**Assignment:** Check each line of the entries for "This" and report the ones that have it.

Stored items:
◇ ◇ ◇

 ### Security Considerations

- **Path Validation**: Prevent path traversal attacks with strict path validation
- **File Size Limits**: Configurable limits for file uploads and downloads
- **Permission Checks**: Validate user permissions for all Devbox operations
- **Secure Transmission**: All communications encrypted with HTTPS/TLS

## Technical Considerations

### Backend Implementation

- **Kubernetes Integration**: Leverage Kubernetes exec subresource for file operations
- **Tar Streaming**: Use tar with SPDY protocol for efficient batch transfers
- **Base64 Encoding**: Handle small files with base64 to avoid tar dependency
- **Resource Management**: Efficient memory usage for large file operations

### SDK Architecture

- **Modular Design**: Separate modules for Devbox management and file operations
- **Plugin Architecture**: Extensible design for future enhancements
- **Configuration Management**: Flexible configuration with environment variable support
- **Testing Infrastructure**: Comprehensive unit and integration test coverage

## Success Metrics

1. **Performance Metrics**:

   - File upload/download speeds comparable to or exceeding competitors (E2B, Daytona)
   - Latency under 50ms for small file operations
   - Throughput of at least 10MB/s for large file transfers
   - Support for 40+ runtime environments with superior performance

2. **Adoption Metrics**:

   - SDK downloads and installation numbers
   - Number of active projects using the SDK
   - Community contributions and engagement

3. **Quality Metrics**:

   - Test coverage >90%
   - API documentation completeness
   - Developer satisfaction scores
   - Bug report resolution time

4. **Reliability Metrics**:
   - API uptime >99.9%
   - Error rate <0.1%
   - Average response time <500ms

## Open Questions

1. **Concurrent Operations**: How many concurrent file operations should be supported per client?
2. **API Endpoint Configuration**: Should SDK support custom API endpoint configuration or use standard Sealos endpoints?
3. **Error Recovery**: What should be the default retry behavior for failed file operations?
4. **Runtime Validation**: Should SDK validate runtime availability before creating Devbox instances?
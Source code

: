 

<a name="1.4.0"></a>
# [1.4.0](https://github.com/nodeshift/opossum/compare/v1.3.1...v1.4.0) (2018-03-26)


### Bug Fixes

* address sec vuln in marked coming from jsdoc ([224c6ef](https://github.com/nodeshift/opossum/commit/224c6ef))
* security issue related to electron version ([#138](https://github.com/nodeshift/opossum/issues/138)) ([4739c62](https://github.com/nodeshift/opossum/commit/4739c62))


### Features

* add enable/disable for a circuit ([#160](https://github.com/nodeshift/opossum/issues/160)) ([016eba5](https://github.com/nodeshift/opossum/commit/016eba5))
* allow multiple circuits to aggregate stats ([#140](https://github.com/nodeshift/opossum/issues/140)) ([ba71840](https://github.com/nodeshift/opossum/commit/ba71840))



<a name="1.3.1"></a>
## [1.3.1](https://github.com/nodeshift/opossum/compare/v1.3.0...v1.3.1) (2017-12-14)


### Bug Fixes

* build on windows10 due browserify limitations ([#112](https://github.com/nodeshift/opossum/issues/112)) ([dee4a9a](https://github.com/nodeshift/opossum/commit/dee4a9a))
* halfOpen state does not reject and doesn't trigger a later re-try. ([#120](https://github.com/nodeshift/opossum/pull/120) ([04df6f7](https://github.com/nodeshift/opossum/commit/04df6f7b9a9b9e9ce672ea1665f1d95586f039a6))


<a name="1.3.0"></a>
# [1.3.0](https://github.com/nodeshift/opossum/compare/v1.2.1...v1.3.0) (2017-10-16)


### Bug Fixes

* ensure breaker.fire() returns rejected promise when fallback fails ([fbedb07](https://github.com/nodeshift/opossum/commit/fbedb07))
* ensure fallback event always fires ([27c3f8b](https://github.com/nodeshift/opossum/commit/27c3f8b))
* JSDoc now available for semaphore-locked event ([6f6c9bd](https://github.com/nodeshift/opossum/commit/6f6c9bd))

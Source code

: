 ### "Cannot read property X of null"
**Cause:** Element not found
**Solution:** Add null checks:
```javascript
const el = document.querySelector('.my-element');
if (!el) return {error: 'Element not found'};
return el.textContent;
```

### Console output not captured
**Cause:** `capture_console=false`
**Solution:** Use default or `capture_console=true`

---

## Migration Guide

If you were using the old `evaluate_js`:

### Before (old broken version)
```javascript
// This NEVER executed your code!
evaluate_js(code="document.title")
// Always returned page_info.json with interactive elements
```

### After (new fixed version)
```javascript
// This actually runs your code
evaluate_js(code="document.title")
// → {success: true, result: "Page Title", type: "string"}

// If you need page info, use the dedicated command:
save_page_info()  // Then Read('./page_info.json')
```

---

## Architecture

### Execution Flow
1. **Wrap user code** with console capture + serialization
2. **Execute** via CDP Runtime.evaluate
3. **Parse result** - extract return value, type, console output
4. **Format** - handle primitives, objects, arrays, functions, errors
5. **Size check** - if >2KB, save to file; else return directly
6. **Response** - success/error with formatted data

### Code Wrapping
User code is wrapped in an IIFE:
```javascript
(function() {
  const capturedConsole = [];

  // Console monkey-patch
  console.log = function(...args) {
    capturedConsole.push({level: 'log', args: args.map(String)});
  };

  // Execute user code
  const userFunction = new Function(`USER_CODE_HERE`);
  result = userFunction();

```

◇ ◇ ◇

**Written answer:**
// This NEVER executed your code!
// This actually runs your code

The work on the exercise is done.